Hacking campaign targets iPhone users with data-stealing, location-tracking malware

Campaign delivers fake versions of WhatsApp and Telegram to victims - and those behind it have tried to make it look like a Russian attack when it isn't.
Written by Danny Palmer, Senior Writer

A sophisticated mobile malware campaign is gaining access to iPhones by tricking users to download an open-source mobile device management (MDM) software package.

Once in control, the unidentified hackers can steal various forms of sensitive information from infected devices, including the phone number, serial number, location, contact details, user's photos, SMS, and Telegram and WhatsApp chat messages.

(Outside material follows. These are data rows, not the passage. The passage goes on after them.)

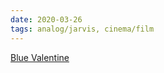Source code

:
 ```yaml
---
date: 2020-03-26
tags: analog/jarvis, cinema/film
---
```

[Blue Valentine](https://www.imdb.com/title/tt1120985/ "Blue Valentine on IMDb")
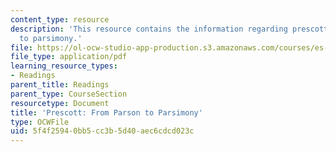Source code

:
 ```yaml
---
content_type: resource
description: 'This resource contains the information regarding prescott: from parson
  to parsimony.'
file: https://ol-ocw-studio-app-production.s3.amazonaws.com/courses/es-291-learning-seminar-experiments-in-education-spring-2003/5f4f25940bb5cc3b5d40aec6cdcd023c_MITES_291S03_prsct_prsn.pdf
file_type: application/pdf
learning_resource_types:
- Readings
parent_title: Readings
parent_type: CourseSection
resourcetype: Document
title: 'Prescott: From Parson to Parsimony'
type: OCWFile
uid: 5f4f2594-0bb5-cc3b-5d40-aec6cdcd023c
---
```

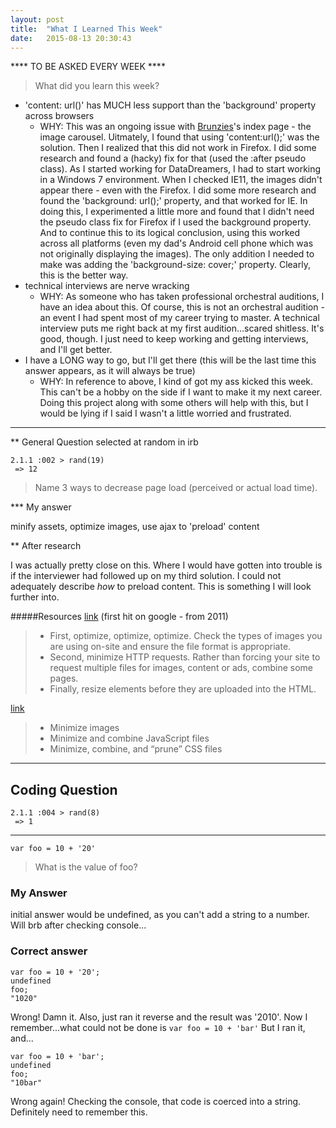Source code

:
 ```yaml
---
layout: post
title:  "What I Learned This Week"
date:   2015-08-13 20:30:43
---
```


**** TO BE ASKED EVERY WEEK ****

>What did you learn this week?

* 'content: url()' has MUCH less support than the 'background' property across browsers
  - WHY: This was an ongoing issue with [Brunzies](www.brunzies.com)'s index page - the image carousel. Uitmately, I found that using 'content:url();' was the solution. Then I realized that this did not work in Firefox. I did some research and found a (hacky) fix for that (used the :after pseudo class). As I started working for DataDreamers, I had to start working in a Windows 7 environment. When I checked IE11, the images didn't appear there - even with the Firefox. I did some more research and found the 'background: url();' property, and that worked for IE. In doing this, I experimented a little more and found that I didn't need the pseudo class fix for Firefox if I used the background property. And to continue this to its logical conclusion, using this worked across all platforms (even my dad's Android cell phone which was not originally displaying the images). The only addition I needed to make was adding the 'background-size: cover;' property. Clearly, this is the better way. 
* technical interviews are nerve wracking
  - WHY: As someone who has taken professional orchestral auditions, I have an idea about this. Of course, this is not an orchestral audition - an event I had spent most of my career trying to master. A technical interview puts me right back at my first audition...scared shitless. It's good, though. I just need to keep working and getting interviews, and I'll get better. 
* I have a LONG way to go, but I'll get there (this will be the last time this answer appears, as it will always be true)
  - WHY: In reference to above, I kind of got my ass kicked this week. This can't be a hobby on the side if I want to make it my next career. Doing this project along with some others will help with this, but I would be lying if I said I wasn't a little worried and frustrated.

---
** General Question 
selected at random in irb 
```
2.1.1 :002 > rand(19)
 => 12
```

>Name 3 ways to decrease page load (perceived or actual load time).

*** My answer

minify assets, optimize images, use ajax to 'preload' content

** After research

I was actually pretty close on this. Where I would have gotten into trouble is if the interviewer had followed up on my third solution. I could not adequately describe _how_ to preload content. This is something I will look further into.

#####Resources
[link](http://www.bizreport.com/2011/03/top-3-ways-to-decrease-page-load-times.html) (first hit on google - from 2011)
 > * First, optimize, optimize, optimize. Check the types of images you are using on-site and ensure the file format is appropriate. 
 > * Second, minimize HTTP requests. Rather than forcing your site to request multiple files for images, content or ads, combine some pages.
 > * Finally, resize elements before they are uploaded into the HTML.

[link](http://www.raymondcamden.com/2015/04/10/front-end-interview-questions-part-5) 
 > * Minimize images
 > * Minimize and combine JavaScript files
 > * Minimize, combine, and “prune” CSS files


 
  

---
## Coding Question
```
2.1.1 :004 > rand(8)
 => 1 
``` 
---
```
var foo = 10 + '20'
```

>What is the value of foo?

### My Answer
initial answer would be undefined, as you can't add a string to a number. Will brb after checking console...

### Correct answer
```
var foo = 10 + '20';
undefined
foo;
"1020"
```

Wrong! Damn it. Also, just ran it reverse and the result was '2010'. Now I remember...what could not be done is `var foo = 10 + 'bar'` 
But I ran it, and...
```
var foo = 10 + 'bar';
undefined
foo;
"10bar"
```
Wrong again! Checking the console, that code is coerced into a string. Definitely need to remember this.


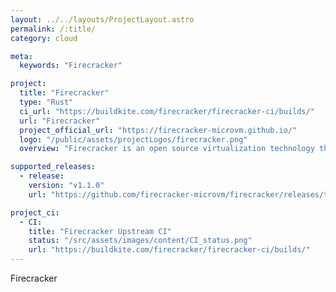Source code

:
 ```yaml
---
layout: ../../layouts/ProjectLayout.astro
permalink: /:title/
category: cloud

meta:
  keywords: "Firecracker"

project:
  title: "Firecracker"
  type: "Rust"
  ci_url: "https://buildkite.com/firecracker/firecracker-ci/builds/"
  url: "Firecracker"
  project_official_url: "https://firecracker-microvm.github.io/"
  logo: "/public/assets/projectLogos/firecracker.png"
  overview: "Firecracker is an open source virtualization technology that is purpose-built for creating and managing secure, multi-tenant container and function-based services."

supported_releases:
  - release:
    version: "v1.1.0"
    url: "https://github.com/firecracker-microvm/firecracker/releases/tag/v1.1.0"

project_ci:
  - CI:
    title: "Firecracker Upstream CI"
    status: "/src/assets/images/content/CI_status.png"
    url: "https://buildkite.com/firecracker/firecracker-ci/builds/"
---
```


<p>Firecracker</p>
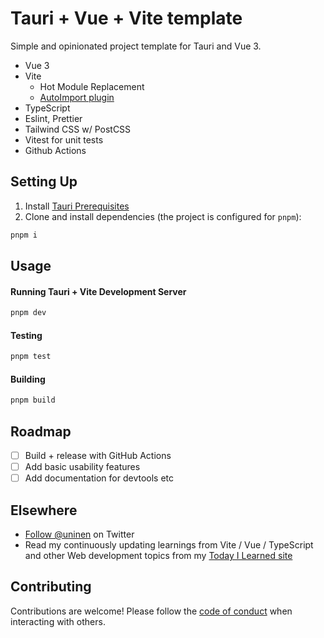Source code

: # Tauri + Vue + Vite template

Simple and opinionated project template for Tauri and Vue 3.

- Vue 3
- Vite
  - Hot Module Replacement
  - [AutoImport plugin](https://github.com/antfu/unplugin-auto-import)
- TypeScript
- Eslint, Prettier
- Tailwind CSS w/ PostCSS
- Vitest for unit tests
- Github Actions

## Setting Up

1. Install [Tauri Prerequisites](https://tauri.studio/docs/getting-started/prerequisites)
2. Clone and install dependencies (the project is configured for `pnpm`):

```sh
pnpm i
```

## Usage

#### Running Tauri + Vite Development Server

```sh
pnpm dev
```

#### Testing

```sh
pnpm test
```

#### Building

```sh
pnpm build
```

## Roadmap

- [ ] Build + release with GitHub Actions
- [ ] Add basic usability features
- [ ] Add documentation for devtools etc

## Elsewhere

- [Follow @uninen](https://twitter.com/uninen) on Twitter
- Read my continuously updating learnings from Vite / Vue / TypeScript and other Web development topics from my [Today I Learned site](https://til.unessa.net/)

## Contributing

Contributions are welcome! Please follow the [code of conduct](./CODE_OF_CONDUCT.md) when interacting with others.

Thirteen users -- all in India -- have been been compromised in the attacks, which have been detailed by Cisco Talos. Those infected use a range of iPhone models and are running iOS versions ranging from 10.2.1 to 11.2.6. The campaign has been active since August 2015.

The attackers take control by using the MDM package, which can give attackers complete control of the device and the ability to install fake versions of real apps.

The security company's researchers are unsure how attackers gained the extensive permissions required to operate the software on the affected iPhones, but suggest that extensive social engineering is used in order to trick users.

SEE: Cybersecurity in an IoT and mobile world (ZDNet special report) | Download the report as a PDF (TechRepublic)

This is especially likely to be the case given how the MDM enrollment process involves multiple steps and allowing the installation of additional certificates onto the device, something which researchers describe as equivalent to allowing administrator access to their device and the data on it.

Two different MDM services are used in the campaign, enabling system-level control of multiple devices from one location and the ability to install, remove and exfiltrate data from apps.

One method of stealing data comes via malicious versions of messaging services like Telegram and WhatsApp being pushed onto the compromised device via fake updates. The apps look legitimate to the user, but malicious code sends information -- including messages, photos and contacts -- to a central command and control server.

Deploying these apps requires a side-loading injection technique, which allows for the ability to ask for additional permissions, execute code and steal information from the original application.

Information left behind by the attackers include a certificate issued in September 2017 which contains a Russian email address. However, researchers say this has been inserted deliberately in an effort to divert attention away from the real attackers.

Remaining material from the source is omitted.